The cop aggravated Casey's condition by trying to get him to "lie down". The six-minute delay was critical. The EMT guys wouldn't or couldn't apply appropriate measures by the time they arrived, and it was probably too late anyway.
Casey was brain-dead by the time the EMT guys loaded him into the ambulance. Once he collapsed to a prone position he had about 30 seconds left to live. CPR is ineffective in those circumstances.

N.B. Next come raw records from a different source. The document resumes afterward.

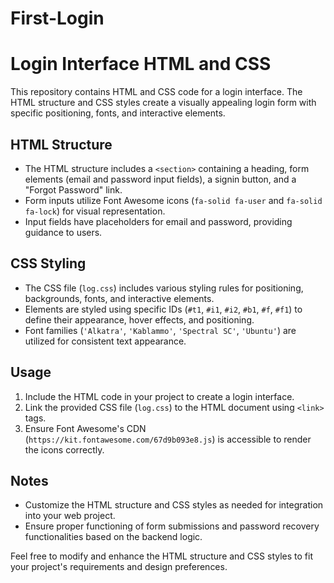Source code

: # First-Login
# Login Interface HTML and CSS

This repository contains HTML and CSS code for a login interface. The HTML structure and CSS styles create a visually appealing login form with specific positioning, fonts, and interactive elements.

## HTML Structure
- The HTML structure includes a `<section>` containing a heading, form elements (email and password input fields), a signin button, and a "Forgot Password" link.
- Form inputs utilize Font Awesome icons (`fa-solid fa-user` and `fa-solid fa-lock`) for visual representation.
- Input fields have placeholders for email and password, providing guidance to users.

## CSS Styling
- The CSS file (`log.css`) includes various styling rules for positioning, backgrounds, fonts, and interactive elements.
- Elements are styled using specific IDs (`#t1`, `#i1`, `#i2`, `#b1`, `#f`, `#f1`) to define their appearance, hover effects, and positioning.
- Font families (`'Alkatra'`, `'Kablammo'`, `'Spectral SC'`, `'Ubuntu'`) are utilized for consistent text appearance.

## Usage
1. Include the HTML code in your project to create a login interface.
2. Link the provided CSS file (`log.css`) to the HTML document using `<link>` tags.
3. Ensure Font Awesome's CDN (`https://kit.fontawesome.com/67d9b093e8.js`) is accessible to render the icons correctly.

## Notes
- Customize the HTML structure and CSS styles as needed for integration into your web project.
- Ensure proper functioning of form submissions and password recovery functionalities based on the backend logic.

Feel free to modify and enhance the HTML structure and CSS styles to fit your project's requirements and design preferences.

The only thing that could have saved him then would have been immediate oxygen and adrenaline injection. It is agonizing and seconds count.
Been there, done that.
What treatments did they not provide?
In the old days I can remember trying to treat asthma patients and having the blow off valve pop off on the bag valve mask because trying force O2 into the patients lungs.
Now days we ask early in the game if they have ever had a tube down their throat (yea I know trach). If the answer is yes things start in motion.
With our current protocols, we are saving many asthmatics that would have died in the past and will die outside of our protocols.
When police officers come to an accident do they load the injured into their cars and take them to the hospital as standard practice, or do they call the paramedics?
Once he collapsed to a prone position he had about 30 seconds left to live.
...
Does that mean that if he had laid him down in the police car and driven him to the hospital, he still would have died?